「浸れる良作」僕に、会いたかった おじゃるさんの映画レビュー(感想・評価)
浸れる良作
物語は大きな起伏がなく、淡々と進む印象でした。しかし、主人公の漁師と周囲の人との間に漂う、謎めいた妙な違和感の正体が気になり、最後まで退屈に感じることはありませんでした。映像的にも、隠岐島の自然、島での素朴な生活、島民のあたたかさ等が美しく描かれていたことも、本作の大きな魅力だと感じました。
また、EXILEのTAKAHIROさんの演技も、徹の置かれている状況とよくマッチしていて、とても自然に感じられましたし、松坂慶子さんの人情味あふれる演技もよかったです。あと、島留学生役の柴田杏花さんの演技もなかなかで、思わずもらい泣きしてしまいました。

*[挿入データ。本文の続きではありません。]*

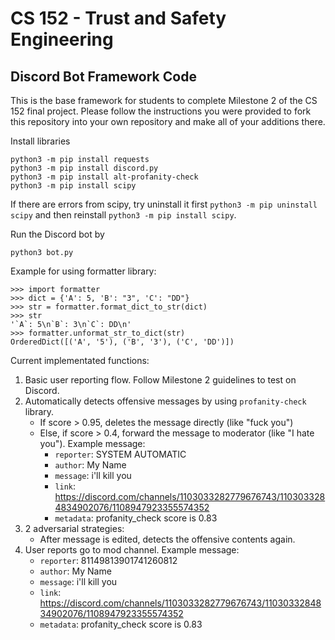# CS 152 - Trust and Safety Engineering
## Discord Bot Framework Code

This is the base framework for students to complete Milestone 2 of the CS 152 final project. Please follow the instructions you were provided to fork this repository into your own repository and make all of your additions there. 

Install libraries
```
python3 -m pip install requests
python3 -m pip install discord.py
python3 -m pip install alt-profanity-check
python3 -m pip install scipy
```
If there are errors from scipy, try uninstall it first `python3 -m pip uninstall scipy` and then reinstall `python3 -m pip install scipy`. 

Run the Discord bot by
``` 
python3 bot.py
```

Example for using formatter library:
```
>>> import formatter
>>> dict = {'A': 5, 'B': "3", 'C': "DD"}
>>> str = formatter.format_dict_to_str(dict)
>>> str
'`A`: 5\n`B`: 3\n`C`: DD\n'
>>> formatter.unformat_str_to_dict(str)
OrderedDict([('A', '5'), ('B', '3'), ('C', 'DD')])
```
Current implementated functions:
1. Basic user reporting flow. Follow Milestone 2 guidelines to test on Discord. 
2. Automatically detects offensive messages by using `profanity-check` library.
    - If score > 0.95, deletes the message directly (like "fuck you")
    - Else, if score > 0.4, forward the message to moderator (like "I hate you"). Example message: 
      - `reporter`: SYSTEM AUTOMATIC
      - `author`: My Name
      - `message`: i'll kill you
      - `link`: https://discord.com/channels/1103033282779676743/1103033284834902076/1108947923355574352
      - `metadata`: profanity_check score is 0.83
3. 2 adversarial strategies: 
   - After message is edited, detects the offensive contents again. 
4. User reports go to mod channel. Example message:
      - `reporter`: 81149813901741260812
      - `author`: My Name
      - `message`: i'll kill you
      - `link`: https://discord.com/channels/1103033282779676743/1103033284834902076/1108947923355574352
      - `metadata`: profanity_check score is 0.83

ただ、徹が海に投げ出されるシーンがちょいちょいインサートされ、不穏な謎を思わせるミステリーライクな引っ張り方をしていたのに対し、ラストで明らかになった真相はそういう類のものではなく、いささかギャップを感じ、そこだけはちょっと残念でした。とはいえ、感動的で絵画的なラストシーンのおかげで、最後も気持ちよく泣かせてもらいました。なかなかの良作に巡りあえてラッキーでした。